Over recent seasons those clubs have performed with some consistency and either made a profit or gone close to it.
The rest have not.
The Storm depends on a huge grant from owners News Ltd to stay afloat in Aussie Rules-mad Melbourne. The Sydney clubs and especially the Panthers and Parramatta, Souths, the Dragons and Bulldogs rely heavily on grants of around A$4 million ($5 million) annually from their associated Leagues Clubs.
Souths, the Titans and Manly enjoy the backing of wealthy board members who have their hands in their pockets.
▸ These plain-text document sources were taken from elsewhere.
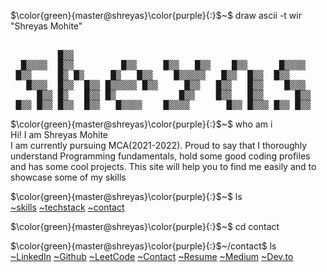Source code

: <!-- - 👋 Hi, I’m @Geeks-Vegeta
- 👀 I’m interested in ...
- 🌱 I’m currently learning ...
- 💞️ I’m looking to collaborate on ...
- 📫 How to reach me ... -->


<!---
Geeks-Vegeta/Geeks-Vegeta is a ✨ special ✨ repository because its `README.md` (this file) appears on your GitHub profile.
You can click the Preview link to take a look at your changes.--->
<!-- $\color{green}{master@shreyas}\color{black}{:}$~$ party mode
\
![vegeta](/Images/dance-vegeta.gif) -->

$\color{green}{master@shreyas}\color{purple}{:}$~$ draw ascii -t wir "Shreyas Mohite"
<pre style="background":"#ffffff">
                                                                                                       █▒▒             
         █▒▒                                                                            █▒▒       █▒   █▒▒             
  █▒▒▒▒  █▒▒         █▒▒     █▒▒   █▒▒    █▒▒      █▒▒▒▒       █▒▒▒ █▒▒ █▒▒     █▒▒     █▒▒          █▒█▒ █▒    █▒▒    
 █▒▒     █▒ █▒     █▒   █▒▒    █▒▒▒▒▒   █▒▒  █▒▒  █▒▒           █▒▒  █▒  █▒▒  █▒▒  █▒▒  █▒ █▒    █▒▒   █▒▒    █▒   █▒▒ 
   █▒▒▒  █▒▒  █▒▒ █▒▒▒▒▒ █▒▒     █▒▒   █▒▒   █▒▒    █▒▒▒        █▒▒  █▒  █▒▒ █▒▒    █▒▒ █▒▒  █▒▒ █▒▒   █▒▒   █▒▒▒▒▒ █▒▒
     █▒▒ █▒   █▒▒ █▒            █▒▒    █▒▒   █▒▒      █▒▒       █▒▒  █▒  █▒▒  █▒▒  █▒▒  █▒   █▒▒ █▒▒   █▒▒   █▒        
 █▒▒ █▒▒ █▒▒  █▒▒   █▒▒▒▒    █▒▒▒▒       █▒▒ █▒▒▒ █▒▒ █▒▒      █▒▒▒  █▒  █▒▒    █▒▒     █▒▒  █▒▒ █▒▒    █▒▒    █▒▒▒▒   
</pre>
                                             

$\color{green}{master@shreyas}\color{purple}{:}$~$ who am i \
Hi! I am Shreyas Mohite <br> I am currently pursuing MCA(2021-2022). Proud to say that I thoroughly understand Programming fundamentals, hold some good coding profiles and has some cool projects. This site will help you to find me easily and to showcase some of my skills


$\color{green}{master@shreyas}\color{purple}{:}$~$ ls
\
<a href="https://github.com/Geeks-Vegeta/Geeks-Vegeta/edit/main/README.md">~skills</a> 
<a href="https://github.com/Geeks-Vegeta/Geeks-Vegeta/edit/main/README.md">~techstack</a>
<a href="https://github.com/Geeks-Vegeta/Geeks-Vegeta/edit/main/README.md">~contact</a>

$\color{green}{master@shreyas}\color{purple}{:}$~$ cd contact

$\color{green}{master@shreyas}\color{purple}{:}$~/contact$ ls
\
<a href="https://github.com/Geeks-Vegeta/Geeks-Vegeta/edit/main/README.md">~LinkedIn</a> 
<a href="https://github.com/Geeks-Vegeta/Geeks-Vegeta/edit/main/README.md">~Github</a>
<a href="https://github.com/Geeks-Vegeta/Geeks-Vegeta/edit/main/README.md">~LeetCode</a>
<a href="https://github.com/Geeks-Vegeta/Geeks-Vegeta/edit/main/README.md">~Contact</a>
<a href="https://github.com/Geeks-Vegeta/Geeks-Vegeta/edit/main/README.md">~Resume</a>
<a href="https://github.com/Geeks-Vegeta/Geeks-Vegeta/edit/main/README.md">~Medium</a>
<a href="https://github.com/Geeks-Vegeta/Geeks-Vegeta/edit/main/README.md">~Dev.to</a>




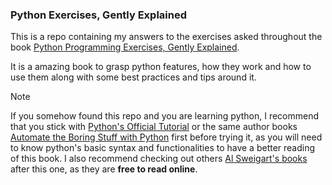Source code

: ### Python Exercises, Gently Explained

This is a repo containing my answers to the exercises asked throughout the book [Python Programming Exercises, Gently Explained](https://inventwithpython.com/pythongently/index.html).

It is a amazing book to grasp python features, how they work and how to use them along with some best practices and tips around it. 

> [!NOTE]
> If you somehow found this repo and you are learning python, I recommend that you stick with [Python's Official Tutorial](https://docs.python.org/3/tutorial/index.html) or the same author books [Automate the Boring Stuff with Python](https://automatetheboringstuff.com/) first before trying it, as you will need to know python's basic syntax and functionalities to have a better reading of this book. I also recommend checking out others [Al Sweigart's books](https://inventwithpython.com/) after this one, as they are **free to read online**.
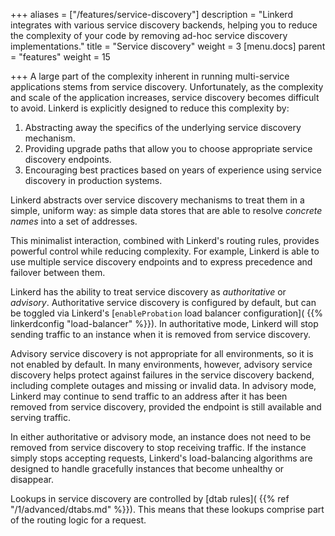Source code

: +++
aliases = ["/features/service-discovery"]
description = "Linkerd integrates with various service discovery backends, helping you to reduce the complexity of your code by removing ad-hoc service discovery implementations."
title = "Service discovery"
weight = 3
[menu.docs]
parent = "features"
weight = 15

+++
A large part of the complexity inherent in running multi-service applications
stems from service discovery. Unfortunately, as the complexity and scale of the
application increases, service discovery becomes difficult to avoid. Linkerd is
explicitly designed to reduce this complexity by:

1. Abstracting away the specifics of the underlying service discovery
   mechanism.
2. Providing upgrade paths that allow you to choose appropriate service
   discovery endpoints.
3. Encouraging best practices based on years of experience using service
   discovery in production systems.

Linkerd abstracts over service discovery mechanisms to treat them in a simple,
uniform way: as simple data stores that are able to resolve *concrete names*
into a set of addresses.

This minimalist interaction, combined with Linkerd's routing rules, provides
powerful control while reducing complexity. For example, Linkerd is able to use
multiple service discovery endpoints and to express precedence and failover
between them.

Linkerd has the ability to treat service discovery as _authoritative_ or
_advisory_. Authoritative service discovery is configured by default, but can be
toggled via Linkerd's [`enableProbation` load balancer configuration](
{{% linkerdconfig "load-balancer" %}}). In authoritative mode, Linkerd will stop
sending traffic to an instance when it is removed from service discovery.

Advisory service discovery is not appropriate for all environments, so it is not
enabled by default. In many environments, however, advisory service discovery
helps protect against failures in the service discovery backend, including
complete outages and missing or invalid data. In advisory mode, Linkerd may
continue to send traffic to an address after it has been removed from service
discovery, provided the endpoint is still available and serving traffic.

In either authoritative or advisory mode, an instance does not need to be
removed from service discovery to stop receiving traffic. If the instance simply
stops accepting requests, Linkerd's load-balancing algorithms are designed to
handle gracefully instances that become unhealthy or disappear.

Lookups in service discovery are controlled by [dtab rules]( {{% ref
"/1/advanced/dtabs.md" %}}). This means that these lookups comprise part of the
routing logic for a request.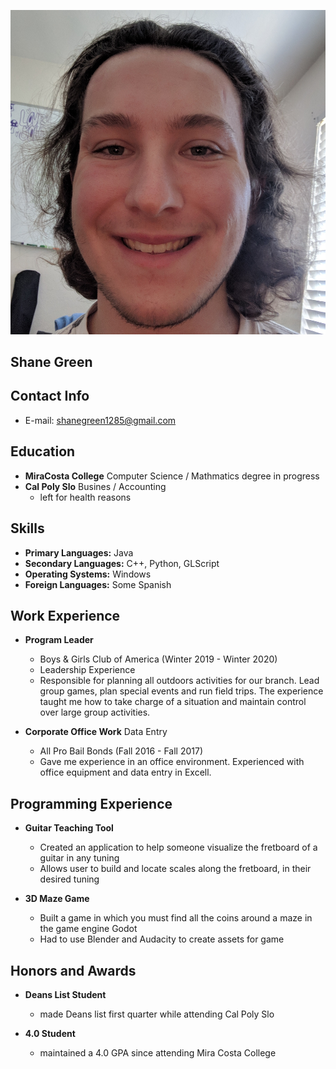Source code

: ![headshot](https://raw.githubusercontent.com/shanegreen1285/Resume/gh-pages/headshot.jpg)

## Shane Green

## Contact Info
- E-mail: shanegreen1285@gmail.com

## Education
- **MiraCosta College** Computer Science / Mathmatics degree in progress
- **Cal Poly Slo** Busines / Accounting
  - left for health reasons

## Skills
- **Primary Languages:** Java
- **Secondary Languages:** C++, Python, GLScript
- **Operating Systems:** Windows
- **Foreign Languages:** Some Spanish

## Work Experience
- **Program Leader**
  - Boys & Girls Club of America (Winter 2019 - Winter 2020) 
  - Leadership Experience
  - Responsible for planning all outdoors activities for our branch. Lead group games, plan special events
  and run field trips. The experience taught me how to take charge of a situation and maintain control over
  large group activities.

- **Corporate Office Work** Data Entry
  - All Pro Bail Bonds (Fall 2016 - Fall 2017)
  - Gave me experience in an office environment. Experienced with office equipment and data entry in Excell.

## Programming Experience
- **Guitar Teaching Tool**
  - Created an application to help someone visualize the fretboard of a guitar in any tuning
  - Allows user to build and locate scales along the fretboard, in their desired tuning

- **3D Maze Game**
  - Built a game in which you must find all the coins around a maze in the game engine Godot
  - Had to use Blender and Audacity to create assets for game

## Honors and Awards
- **Deans List Student**
  - made Deans list first quarter while attending Cal Poly Slo

- **4.0 Student**
  - maintained a 4.0 GPA since attending Mira Costa College
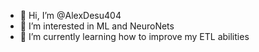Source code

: - 👋 Hi, I’m @AlexDesu404
- 👀 I’m interested in ML and NeuroNets
- 🌱 I’m currently learning how to improve my ETL abilities
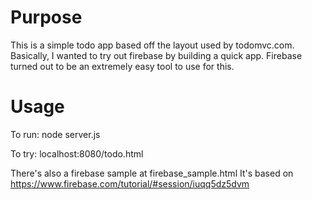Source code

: # Purpose

This is a simple todo app based off the layout used by todomvc.com.  Basically, I wanted to try out firebase by building a quick app.  Firebase turned out to be an extremely easy tool to use for this.


# Usage 

To run: node server.js

To try: localhost:8080/todo.html

There's also a firebase sample at firebase_sample.html
It's based on https://www.firebase.com/tutorial/#session/iuqq5dz5dvm
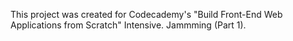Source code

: This project was created for Codecademy's "Build Front-End Web Applications from Scratch" Intensive. Jammming (Part 1).

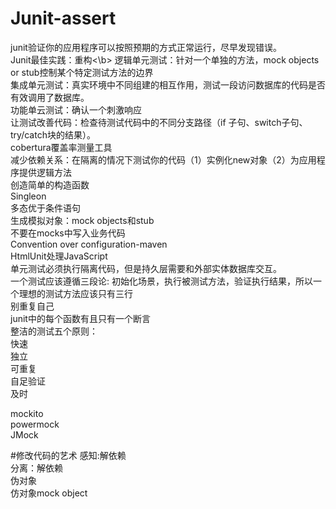 # Junit-assert
junit验证你的应用程序可以按照预期的方式正常运行，尽早发现错误。</br>
Junit最佳实践：重构<\b>
逻辑单元测试：针对一个单独的方法，mock objects or stub控制某个特定测试方法的边界</br>
集成单元测试：真实环境中不同组建的相互作用，测试一段访问数据库的代码是否有效调用了数据库。</br>
功能单云测试：确认一个刺激响应</br>
让测试改善代码：检查待测试代码中的不同分支路径（if 子句、switch子句、try/catch块的结果）。</br>
cobertura覆盖率测量工具</br>
减少依赖关系：在隔离的情况下测试你的代码（1）实例化new对象（2）为应用程序提供逻辑方法</br>
创造简单的构造函数</br>
Singleon</br>
多态优于条件语句</br>
生成模拟对象：mock objects和stub</br>
不要在mocks中写入业务代码</br>
Convention over configuration-maven</br>
HtmlUnit处理JavaScript</br>
单元测试必须执行隔离代码，但是持久层需要和外部实体数据库交互。</br>
一个测试应该遵循三段论: 初始化场景，执行被测试方法，验证执行结果，所以一个理想的测试方法应该只有三行</br>
别重复自己</br>
junit中的每个函数有且只有一个断言</br>
整洁的测试五个原则：</br>
快速</br>
独立</br>
可重复</br>
自足验证</br>
及时</br>

mockito</br>
powermock</br>
JMock</br>


#修改代码的艺术
感知:解依赖</br>
分离：解依赖</br>
伪对象</br>
仿对象mock object</br>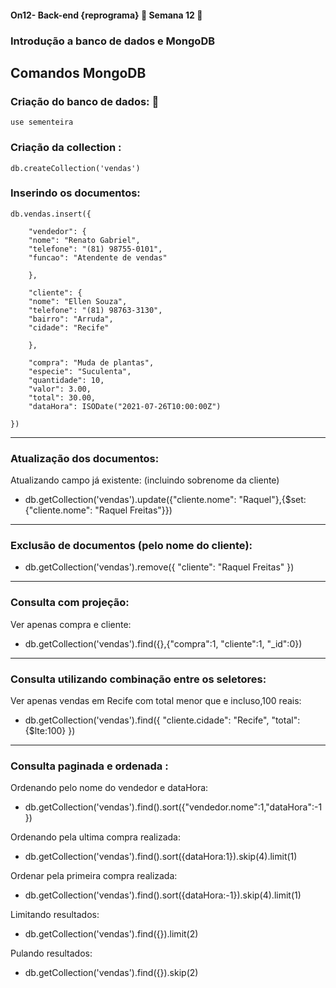 #### **On12- Back-end {reprograma} :purple_heart: Semana 12** 🚀

### Introdução a banco de dados e MongoDB
**Comandos MongoDB**
---
### Criação do banco de dados:  :seedling:
	use sementeira
### Criação da collection : 
	db.createCollection('vendas')     
### Inserindo os documentos:

	db.vendas.insert({

		"vendedor": {
		"nome": "Renato Gabriel",
		"telefone": "(81) 98755-0101",
		"funcao": "Atendente de vendas"

		},

		"cliente": {
		"nome": "Ellen Souza",
		"telefone": "(81) 98763-3130",
		"bairro": "Arruda",
		"cidade": "Recife"

		},

		"compra": "Muda de plantas",
		"especie": "Suculenta",
		"quantidade": 10,
		"valor": 3.00,
		"total": 30.00,
		"dataHora": ISODate("2021-07-26T10:00:00Z")

	}) 

---
### Atualização dos documentos:
Atualizando campo já existente: (incluindo sobrenome da cliente)
- db.getCollection('vendas').update({"cliente.nome": "Raquel"},{$set:{"cliente.nome": "Raquel Freitas"}})
---
###   Exclusão de documentos (pelo nome do cliente):
- db.getCollection('vendas').remove({ "cliente":  "Raquel Freitas" })

---
### Consulta com projeção: 
Ver apenas compra e cliente:
- db.getCollection('vendas').find({},{"compra":1, "cliente":1, "_id":0}) 

---
###  Consulta utilizando combinação entre os seletores:
Ver apenas vendas em Recife com total menor que e incluso,100 reais:
- db.getCollection('vendas').find({
    "cliente.cidade": "Recife",
    "total": {$lte:100}
    })
---
###   Consulta paginada e ordenada : 
Ordenando pelo nome do vendedor e dataHora: 
- db.getCollection('vendas').find().sort({"vendedor.nome":1,"dataHora":-1})

Ordenando pela ultima compra realizada: 
- db.getCollection('vendas').find().sort({dataHora:1}).skip(4).limit(1)

Ordenar pela primeira compra realizada: 
- db.getCollection('vendas').find().sort({dataHora:-1}).skip(4).limit(1)

Limitando resultados: 
- db.getCollection('vendas').find({}).limit(2)

Pulando resultados: 
- db.getCollection('vendas').find({}).skip(2)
Newcastle has a groups of influential and well-heeled businessmen backers.
The Sharks and Panthers, which established in what were once extreme outer suburbs, are wealthy in terms of land bank but have no money for development - and you can only sell your assets once.
The poker machine tax introduced by the New South Wales government in 2007 is starting to tell on club grants, a cumulative effect after anti-smoking legislation and drink-driving enforcement had already cut the numbers spending at league clubs.
A survey of 34 New South Wales clubs, including seven NRL clubs, found that 70 per cent made a profit in 2004 but fewer than 50 per cent expected to do so in 2010. The combined revenue from those clubs fell A$56 million over the last four years.
The Eels paid A$6 million more in pokie tax in 2008 than they did in 2004. The club has made numerous staff redundant after an A$8 million loss for the year by the football club while the leagues club grant fell by A$1 million.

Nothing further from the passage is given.